Wrong result with index on collation using NUMERIC-SORT
-------------------------------------------------------
Key: CORE-5638
URL: http://tracker.firebirdsql.org/browse/CORE-5638
Project: Firebird Core
Issue Type: Bug
Components: Charsets/Collation
Affects Versions: 4.0 Alpha 1, 3.0.2, 3.0.3
Environment: Windows 7 64
Reporter: Magnus Johansson
Not all records are retrieved when index on a column with collation created as
UTF8 with option NUMERIC-SORT is used.
Tested on Windows 7 64 with the 64-bit versions of WI-V3.0.2.32703,
WI-V3.0.3.32805 and WI-T4.0.0.760
I have downloaded icu4c-52_1-Win64-msvc10.zip from
http://site.icu-project.org/download and from which I replaced the original
icu*-files.
Using ISQL I have run this:
======================================
SET NAMES UTF8;
SET SQL DIALECT 3;
CREATE DATABASE 'C:\Data\Test\Collation_UTF8.fdb'
USER 'SYSDBA' PASSWORD 'masterkey'
PAGE_SIZE 16384
DEFAULT CHARACTER SET UTF8;
CREATE COLLATION UTF_SV_CI
FOR UTF8
FROM UNICODE
CASE INSENSITIVE
'LOCALE=sv_SE';
CREATE COLLATION UTF_SV_CI_NS
FOR UTF8
FROM UNICODE
CASE INSENSITIVE
'LOCALE=sv_SE;NUMERIC-SORT=1';
COMMIT;
CREATE TABLE TABLE_T (
FIELD_CI VARCHAR(5) CHARACTER SET UTF8 COLLATE UTF_SV_CI,
FIELD_CI_NS VARCHAR(5) CHARACTER SET UTF8 COLLATE UTF_SV_CI_NS);
COMMIT;
INSERT INTO TABLE_T VALUES ('1', '1' );
INSERT INTO TABLE_T VALUES ('2', '2' );
INSERT INTO TABLE_T VALUES ('10', '10');
INSERT INTO TABLE_T VALUES ('20', '20');
INSERT INTO TABLE_T VALUES ('a', 'a' );
INSERT INTO TABLE_T VALUES ('A', 'A' );
INSERT INTO TABLE_T VALUES ('aa', 'aa');
INSERT INTO TABLE_T VALUES ('Aa', 'Aa');
INSERT INTO TABLE_T VALUES ('AA', 'AA');
INSERT INTO TABLE_T VALUES ('b', 'b' );
INSERT INTO TABLE_T VALUES ('B', 'B' );
INSERT INTO TABLE_T VALUES ('o', 'o' );
INSERT INTO TABLE_T VALUES ('O', 'O' );
INSERT INTO TABLE_T VALUES ('z', 'z' );
INSERT INTO TABLE_T VALUES ('Z', 'Z' );
INSERT INTO TABLE_T VALUES ('å', 'å' );
INSERT INTO TABLE_T VALUES ('Å', 'Å' );
INSERT INTO TABLE_T VALUES ('ä', 'ä' );
INSERT INTO TABLE_T VALUES ('Ä', 'Ä' );
INSERT INTO TABLE_T VALUES ('ö', 'ö' );
INSERT INTO TABLE_T VALUES ('Ö', 'Ö' );
COMMIT;
CREATE INDEX IDX_CI ON TABLE_T (FIELD_CI);
CREATE INDEX IDX_CI_NS ON TABLE_T (FIELD_CI_NS);
COMMIT;
======================================
Still in ISQL I did some queries against field FIELD_CI_NS like below.

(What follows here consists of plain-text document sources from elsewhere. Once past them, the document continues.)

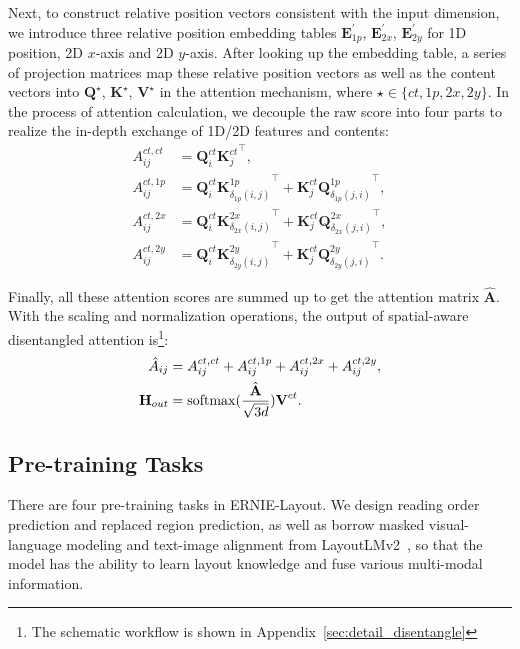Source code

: \documentclass[11pt]{article}
\begin{document}
Next, to construct relative position vectors consistent with the input dimension, we introduce three relative position embedding tables $\textbf{E}_{1p}^{'}$, $\textbf{E}_{2x}^{'}$, $\textbf{E}_{2y}^{'}$ for 1D position, 2D $x$-axis and 2D $y$-axis.
After looking up the embedding table, a series of projection matrices map these relative position vectors as well as the content vectors into $\textbf{Q}^{\star}$, $\textbf{K}^{\star}$, $\textbf{V}^{\star}$ in the attention mechanism, where $\star \in \{{ct, 1p, 2x, 2y}\}$.
In the process of attention calculation, we decouple the raw score into four parts to realize the in-depth exchange of 1D/2D features and contents:
%
\begin{align}
    {A}_{ij}^{ct,ct} &= \textbf{Q}^{ct}_{i} {\textbf{K}^{ct}_{j}}^{\top}, \\
    {A}_{ij}^{ct,1p} &= \textbf{Q}^{ct}_{i}{\textbf{K}^{1p}_{\delta_{1p}(i,j)}}^{\top} + \textbf{K}^{ct}_{j}{\textbf{Q}^{1p}_{\delta_{1p}(j,i)}}^{\top}, \\
    {A}_{ij}^{ct,2x} &= \textbf{Q}^{ct}_{i}{\textbf{K}^{2x}_{\delta_{2x}(i,j)}}^{\top} + \textbf{K}^{ct}_{j}{\textbf{Q}^{2x}_{\delta_{2x}(j,i)}}^{\top}, \\
    {A}_{ij}^{ct,2y} &= \textbf{Q}^{ct}_{i}{\textbf{K}^{2y}_{\delta_{2y}(i,j)}}^{\top} + \textbf{K}^{ct}_{j}{\textbf{Q}^{2y}_{\delta_{2y}(j,i)}}^{\top}.
\end{align}

Finally, all these attention scores are summed up to get the attention matrix $\hat{\textbf{A}}$. With the scaling and normalization operations, the output of spatial-aware disentangled attention is\footnote{The schematic workflow is shown in
Appendix~\ref{sec:detail_disentangle}}:
% 
\begin{align}
    \hat{A}_{ij} &= {A}_{ij}^{ct,ct} + {A}_{ij}^{ct,1p} + {A}_{ij}^{ct,2x} + {A}_{ij}^{ct,2y}, \\
    \textbf{H}_{out} &= {\rm softmax}(\frac{\hat{\textbf{A}}}{\sqrt{3d}}) \textbf{V}^{ct}.
\end{align}

\subsection{Pre-training Tasks}

There are four pre-training tasks in ERNIE-Layout.
We design reading order prediction and replaced region prediction, as well as borrow masked visual-language modeling and text-image alignment from LayoutLMv2~\cite{xu2021layoutlmv2}, so that the model has the ability to learn layout knowledge and fuse various multi-modal information.
\end{document}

The expected results on those queries can be retrieved by replacing filed
FIELD_CI_NS with FIELD_CI.
SELECT FIELD_CI_NS
FROM TABLE_T
WHERE FIELD_CI_NS BETWEEN '' AND 'b'
ORDER BY 1 ASC;
FIELD_CI_NS
===============
1
2
10
20
a
A
aa
Aa
AA
b
===============
'B' is missing
SELECT FIELD_CI_NS
FROM TABLE_T
WHERE FIELD_CI_NS = 'a';
FIELD_CI_NS
===============
a
===============
'A' is missing
SELECT FIELD_CI_NS
FROM TABLE_T
WHERE FIELD_CI_NS = 'A';
FIELD_CI_NS
===============
A
===============
'a' is missing
SELECT FIELD_CI_NS
FROM TABLE_T
WHERE FIELD_CI_NS IN ('a', 'o', 'ä', 'ö');
FIELD_CI_NS
===============
a
o
ä
ö
===============
'A', 'O', 'Ä', 'Ö' is missing
SELECT FIELD_CI_NS
FROM TABLE_T
WHERE FIELD_CI_NS >= 'a' AND FIELD_CI_NS <= 'a';
FIELD_CI_NS
===============
a
===============
'A' is missing
Note that I have used locale for Swedish (sv_SE) but this not only an issue for
Swedish.
I have also tested with da_DK, en_US, nn_NO which all seems affected.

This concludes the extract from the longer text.